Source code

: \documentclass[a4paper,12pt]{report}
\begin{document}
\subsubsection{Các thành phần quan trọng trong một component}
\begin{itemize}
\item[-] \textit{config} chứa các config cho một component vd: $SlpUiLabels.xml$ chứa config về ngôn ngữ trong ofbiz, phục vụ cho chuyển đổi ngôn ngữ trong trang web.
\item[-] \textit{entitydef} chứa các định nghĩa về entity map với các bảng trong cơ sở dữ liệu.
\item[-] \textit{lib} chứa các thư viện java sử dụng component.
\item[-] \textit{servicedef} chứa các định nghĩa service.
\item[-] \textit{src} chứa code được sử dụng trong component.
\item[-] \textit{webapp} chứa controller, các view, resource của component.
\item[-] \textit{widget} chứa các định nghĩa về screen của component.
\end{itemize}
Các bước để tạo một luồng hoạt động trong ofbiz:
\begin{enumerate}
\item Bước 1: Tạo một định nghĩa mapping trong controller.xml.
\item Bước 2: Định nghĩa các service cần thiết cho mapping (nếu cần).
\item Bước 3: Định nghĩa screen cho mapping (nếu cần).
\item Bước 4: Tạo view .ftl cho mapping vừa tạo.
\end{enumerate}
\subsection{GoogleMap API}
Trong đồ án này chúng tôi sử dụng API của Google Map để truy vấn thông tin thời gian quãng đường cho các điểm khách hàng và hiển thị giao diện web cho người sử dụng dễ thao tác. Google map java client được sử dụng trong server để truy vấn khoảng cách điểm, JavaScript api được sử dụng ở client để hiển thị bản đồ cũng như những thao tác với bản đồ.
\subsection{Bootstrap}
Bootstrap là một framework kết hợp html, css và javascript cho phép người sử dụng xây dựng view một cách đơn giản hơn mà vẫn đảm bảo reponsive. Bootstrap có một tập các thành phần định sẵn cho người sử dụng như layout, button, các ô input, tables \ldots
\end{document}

#####

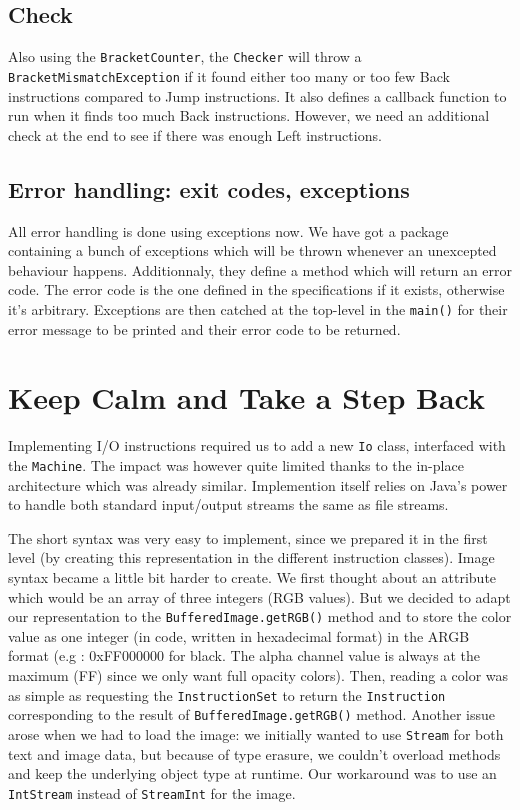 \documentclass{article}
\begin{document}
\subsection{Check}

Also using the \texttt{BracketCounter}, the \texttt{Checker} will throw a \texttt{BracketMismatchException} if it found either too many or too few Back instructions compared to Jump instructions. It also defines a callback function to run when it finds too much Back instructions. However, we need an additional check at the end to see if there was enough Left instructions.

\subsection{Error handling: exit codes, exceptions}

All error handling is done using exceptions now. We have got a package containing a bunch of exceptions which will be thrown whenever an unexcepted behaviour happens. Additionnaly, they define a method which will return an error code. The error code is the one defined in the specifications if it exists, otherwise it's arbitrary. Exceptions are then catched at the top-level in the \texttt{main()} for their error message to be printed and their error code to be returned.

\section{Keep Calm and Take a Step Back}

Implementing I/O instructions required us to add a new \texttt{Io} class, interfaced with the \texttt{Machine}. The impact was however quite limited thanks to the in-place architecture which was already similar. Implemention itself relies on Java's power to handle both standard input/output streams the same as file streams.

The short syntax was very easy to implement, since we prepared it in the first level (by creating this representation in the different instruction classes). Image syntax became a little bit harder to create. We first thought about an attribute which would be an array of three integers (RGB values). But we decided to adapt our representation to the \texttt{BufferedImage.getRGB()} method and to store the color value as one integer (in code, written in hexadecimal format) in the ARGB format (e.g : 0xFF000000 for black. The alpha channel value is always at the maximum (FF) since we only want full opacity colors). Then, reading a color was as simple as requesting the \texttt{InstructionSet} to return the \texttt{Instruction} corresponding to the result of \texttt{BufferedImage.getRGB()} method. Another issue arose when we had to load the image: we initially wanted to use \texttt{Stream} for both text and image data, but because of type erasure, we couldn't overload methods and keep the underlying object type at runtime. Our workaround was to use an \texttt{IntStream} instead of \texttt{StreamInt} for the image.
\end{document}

#####

DESCRIPTION OF THE TASK: Using the material above, filter for lines holding "controller" and copy each one.

RESPONSE TO THE TASK:
\item[-] \textit{webapp} chứa controller, các view, resource của component.
\item Bước 1: Tạo một định nghĩa mapping trong controller.xml.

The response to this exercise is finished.